The data START
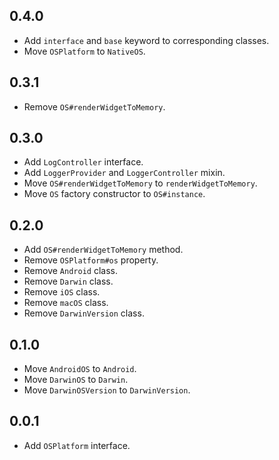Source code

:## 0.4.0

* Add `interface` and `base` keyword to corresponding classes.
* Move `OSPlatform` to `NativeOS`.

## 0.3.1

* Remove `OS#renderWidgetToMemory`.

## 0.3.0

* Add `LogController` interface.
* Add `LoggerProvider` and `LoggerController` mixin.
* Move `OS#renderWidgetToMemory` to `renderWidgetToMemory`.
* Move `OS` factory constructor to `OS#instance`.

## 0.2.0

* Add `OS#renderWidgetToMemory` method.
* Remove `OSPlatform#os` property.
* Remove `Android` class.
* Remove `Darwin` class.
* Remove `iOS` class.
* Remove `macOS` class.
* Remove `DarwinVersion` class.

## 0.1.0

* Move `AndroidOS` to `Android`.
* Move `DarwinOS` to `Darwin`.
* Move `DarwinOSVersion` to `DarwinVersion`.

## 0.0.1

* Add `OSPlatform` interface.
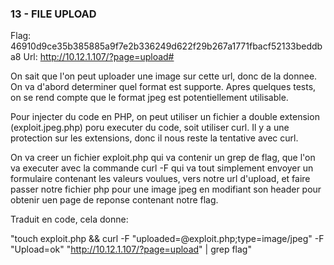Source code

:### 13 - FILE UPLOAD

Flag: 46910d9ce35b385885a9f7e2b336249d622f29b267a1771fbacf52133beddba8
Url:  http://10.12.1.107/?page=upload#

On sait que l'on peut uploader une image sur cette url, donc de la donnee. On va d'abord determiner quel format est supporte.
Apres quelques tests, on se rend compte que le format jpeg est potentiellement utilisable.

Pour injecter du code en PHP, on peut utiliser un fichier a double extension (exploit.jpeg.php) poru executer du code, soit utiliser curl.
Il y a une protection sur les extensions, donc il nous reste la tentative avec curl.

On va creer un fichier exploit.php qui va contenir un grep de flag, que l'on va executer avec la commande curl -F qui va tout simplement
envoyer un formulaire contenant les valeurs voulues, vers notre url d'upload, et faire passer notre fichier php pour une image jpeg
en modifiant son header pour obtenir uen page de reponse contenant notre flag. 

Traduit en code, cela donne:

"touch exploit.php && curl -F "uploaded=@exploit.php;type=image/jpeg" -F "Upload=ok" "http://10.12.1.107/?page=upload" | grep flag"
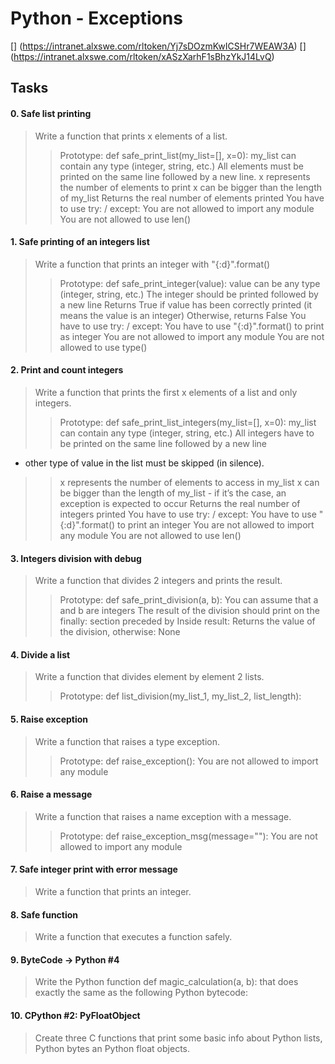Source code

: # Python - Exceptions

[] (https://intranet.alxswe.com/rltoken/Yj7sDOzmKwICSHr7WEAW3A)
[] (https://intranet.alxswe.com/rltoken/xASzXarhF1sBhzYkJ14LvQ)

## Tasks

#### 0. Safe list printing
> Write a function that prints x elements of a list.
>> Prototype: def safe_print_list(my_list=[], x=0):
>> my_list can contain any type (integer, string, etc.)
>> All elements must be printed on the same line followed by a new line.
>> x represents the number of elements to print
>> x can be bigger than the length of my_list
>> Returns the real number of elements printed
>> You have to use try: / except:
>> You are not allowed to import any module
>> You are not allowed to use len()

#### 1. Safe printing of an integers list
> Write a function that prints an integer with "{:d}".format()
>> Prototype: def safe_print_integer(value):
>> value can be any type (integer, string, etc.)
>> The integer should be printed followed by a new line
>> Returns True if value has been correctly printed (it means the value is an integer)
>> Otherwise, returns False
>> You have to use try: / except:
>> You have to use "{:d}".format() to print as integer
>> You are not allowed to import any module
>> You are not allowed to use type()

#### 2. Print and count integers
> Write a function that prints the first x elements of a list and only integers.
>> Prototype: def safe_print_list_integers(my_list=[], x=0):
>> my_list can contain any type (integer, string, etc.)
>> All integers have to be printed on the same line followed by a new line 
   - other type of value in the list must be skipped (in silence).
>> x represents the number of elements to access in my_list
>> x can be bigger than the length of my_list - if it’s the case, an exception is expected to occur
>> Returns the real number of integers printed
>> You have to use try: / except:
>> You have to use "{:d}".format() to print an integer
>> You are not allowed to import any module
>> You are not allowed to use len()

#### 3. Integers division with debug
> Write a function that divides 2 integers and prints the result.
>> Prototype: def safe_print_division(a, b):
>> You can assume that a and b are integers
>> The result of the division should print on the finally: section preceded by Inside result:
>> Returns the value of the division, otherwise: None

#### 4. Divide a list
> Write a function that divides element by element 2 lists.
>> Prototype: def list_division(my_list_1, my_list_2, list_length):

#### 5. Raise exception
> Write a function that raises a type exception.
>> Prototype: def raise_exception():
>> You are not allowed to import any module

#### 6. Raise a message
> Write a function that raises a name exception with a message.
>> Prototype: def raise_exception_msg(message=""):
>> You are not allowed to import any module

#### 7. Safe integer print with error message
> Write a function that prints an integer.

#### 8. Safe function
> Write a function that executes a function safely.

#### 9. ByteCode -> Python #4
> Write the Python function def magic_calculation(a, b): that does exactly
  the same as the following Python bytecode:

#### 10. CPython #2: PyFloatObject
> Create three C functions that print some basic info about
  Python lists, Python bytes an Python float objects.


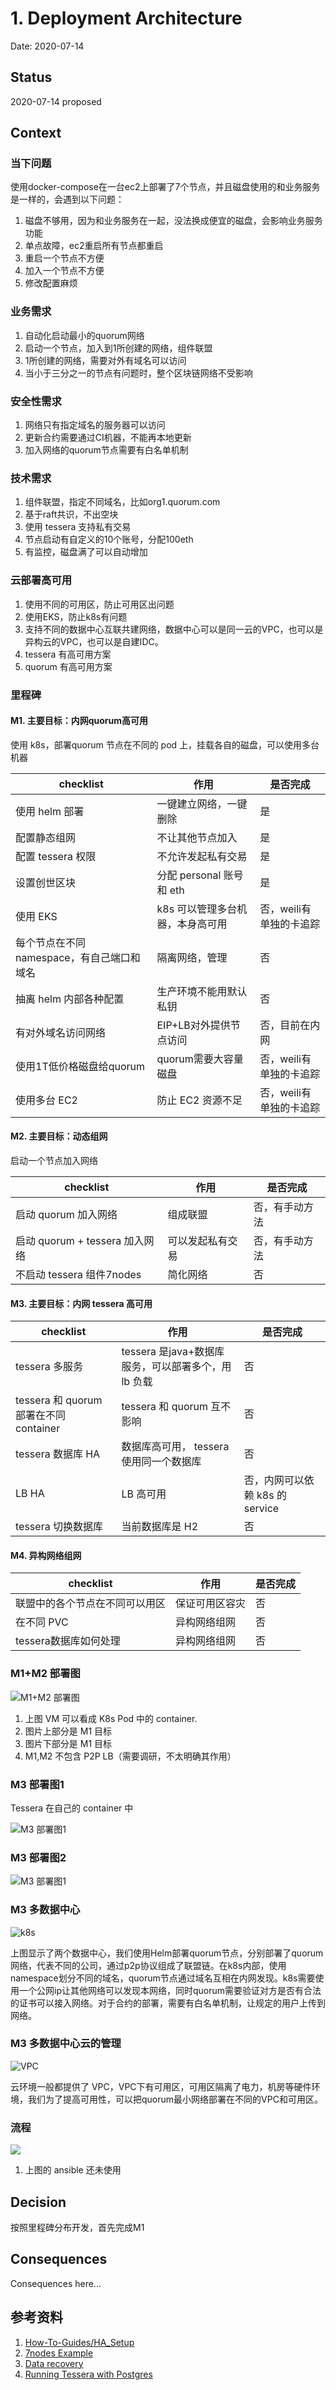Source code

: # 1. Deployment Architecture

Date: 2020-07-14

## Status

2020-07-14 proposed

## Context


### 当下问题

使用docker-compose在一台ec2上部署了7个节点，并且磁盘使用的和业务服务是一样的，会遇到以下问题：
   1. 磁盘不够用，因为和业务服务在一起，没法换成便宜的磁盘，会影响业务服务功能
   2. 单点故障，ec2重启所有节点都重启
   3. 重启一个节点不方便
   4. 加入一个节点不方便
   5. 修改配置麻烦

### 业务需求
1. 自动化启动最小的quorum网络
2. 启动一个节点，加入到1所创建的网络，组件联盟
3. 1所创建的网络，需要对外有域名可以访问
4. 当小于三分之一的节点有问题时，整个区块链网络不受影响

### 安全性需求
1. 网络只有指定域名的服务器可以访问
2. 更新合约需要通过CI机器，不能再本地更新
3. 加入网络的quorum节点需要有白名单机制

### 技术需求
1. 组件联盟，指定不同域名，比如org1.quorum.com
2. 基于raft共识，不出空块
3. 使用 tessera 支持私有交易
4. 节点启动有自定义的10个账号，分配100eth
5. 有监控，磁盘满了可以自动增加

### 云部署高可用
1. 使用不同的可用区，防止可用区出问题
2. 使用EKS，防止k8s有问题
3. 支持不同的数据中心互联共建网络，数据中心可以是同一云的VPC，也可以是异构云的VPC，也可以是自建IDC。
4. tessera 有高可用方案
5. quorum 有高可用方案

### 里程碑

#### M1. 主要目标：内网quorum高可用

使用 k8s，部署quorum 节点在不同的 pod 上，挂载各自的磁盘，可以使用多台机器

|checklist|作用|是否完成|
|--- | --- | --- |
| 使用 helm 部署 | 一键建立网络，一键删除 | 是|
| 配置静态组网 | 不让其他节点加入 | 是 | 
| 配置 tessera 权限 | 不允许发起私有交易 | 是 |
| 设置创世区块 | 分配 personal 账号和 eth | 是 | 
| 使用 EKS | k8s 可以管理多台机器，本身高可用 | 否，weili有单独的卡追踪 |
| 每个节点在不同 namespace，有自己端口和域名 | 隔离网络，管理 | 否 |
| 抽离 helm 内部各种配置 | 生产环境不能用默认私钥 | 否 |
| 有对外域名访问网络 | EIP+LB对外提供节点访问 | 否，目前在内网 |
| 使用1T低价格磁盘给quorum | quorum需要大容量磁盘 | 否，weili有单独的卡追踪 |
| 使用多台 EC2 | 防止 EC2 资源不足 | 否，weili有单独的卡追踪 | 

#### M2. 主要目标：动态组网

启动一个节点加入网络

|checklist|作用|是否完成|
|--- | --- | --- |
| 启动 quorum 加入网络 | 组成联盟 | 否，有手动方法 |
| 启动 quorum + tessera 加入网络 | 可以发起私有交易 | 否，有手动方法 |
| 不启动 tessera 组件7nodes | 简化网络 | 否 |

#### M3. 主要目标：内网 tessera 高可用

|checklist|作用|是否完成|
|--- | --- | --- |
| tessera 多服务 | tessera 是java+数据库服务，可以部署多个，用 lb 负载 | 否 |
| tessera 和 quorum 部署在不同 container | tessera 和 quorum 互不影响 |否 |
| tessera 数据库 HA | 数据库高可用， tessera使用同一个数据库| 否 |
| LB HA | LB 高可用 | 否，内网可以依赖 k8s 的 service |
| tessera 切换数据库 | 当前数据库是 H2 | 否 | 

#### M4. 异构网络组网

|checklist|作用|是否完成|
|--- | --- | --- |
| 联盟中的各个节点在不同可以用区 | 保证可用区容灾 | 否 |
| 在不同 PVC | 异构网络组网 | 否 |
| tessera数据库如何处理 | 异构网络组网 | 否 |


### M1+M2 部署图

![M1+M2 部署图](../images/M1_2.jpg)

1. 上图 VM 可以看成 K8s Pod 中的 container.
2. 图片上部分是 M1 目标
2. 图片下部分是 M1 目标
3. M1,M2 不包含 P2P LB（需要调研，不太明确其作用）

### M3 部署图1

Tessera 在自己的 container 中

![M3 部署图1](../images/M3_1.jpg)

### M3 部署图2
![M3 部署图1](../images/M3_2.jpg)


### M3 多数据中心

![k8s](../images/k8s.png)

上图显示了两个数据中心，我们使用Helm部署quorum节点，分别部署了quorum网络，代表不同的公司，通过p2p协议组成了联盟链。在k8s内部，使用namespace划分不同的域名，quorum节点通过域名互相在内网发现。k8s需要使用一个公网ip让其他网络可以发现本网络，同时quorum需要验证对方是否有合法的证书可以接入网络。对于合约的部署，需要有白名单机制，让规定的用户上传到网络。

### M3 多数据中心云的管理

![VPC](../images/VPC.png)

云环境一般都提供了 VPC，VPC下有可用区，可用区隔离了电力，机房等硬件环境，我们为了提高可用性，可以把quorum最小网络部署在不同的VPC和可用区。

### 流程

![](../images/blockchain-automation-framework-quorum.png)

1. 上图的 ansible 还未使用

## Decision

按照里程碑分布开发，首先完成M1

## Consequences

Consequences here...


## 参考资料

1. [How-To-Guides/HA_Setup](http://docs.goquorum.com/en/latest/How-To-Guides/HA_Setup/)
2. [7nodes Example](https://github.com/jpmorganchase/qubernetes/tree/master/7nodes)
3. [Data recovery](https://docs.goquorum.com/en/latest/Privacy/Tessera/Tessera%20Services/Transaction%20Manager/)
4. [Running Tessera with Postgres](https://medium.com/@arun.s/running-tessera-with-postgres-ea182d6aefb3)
The data END
# [What is being asked]
Restate word for word every line from the top of the entries above to the line with "- FILE UPLOAD", inclusive, and skip any pictures.

# [Exercise result]
Source code

:## 0.4.0

* Add `interface` and `base` keyword to corresponding classes.
* Move `OSPlatform` to `NativeOS`.

## 0.3.1

* Remove `OS#renderWidgetToMemory`.

## 0.3.0

* Add `LogController` interface.
* Add `LoggerProvider` and `LoggerController` mixin.
* Move `OS#renderWidgetToMemory` to `renderWidgetToMemory`.
* Move `OS` factory constructor to `OS#instance`.

## 0.2.0

* Add `OS#renderWidgetToMemory` method.
* Remove `OSPlatform#os` property.
* Remove `Android` class.
* Remove `Darwin` class.
* Remove `iOS` class.
* Remove `macOS` class.
* Remove `DarwinVersion` class.

## 0.1.0

* Move `AndroidOS` to `Android`.
* Move `DarwinOS` to `Darwin`.
* Move `DarwinOSVersion` to `DarwinVersion`.

## 0.0.1

* Add `OSPlatform` interface.
Source code

:### 13 - FILE UPLOAD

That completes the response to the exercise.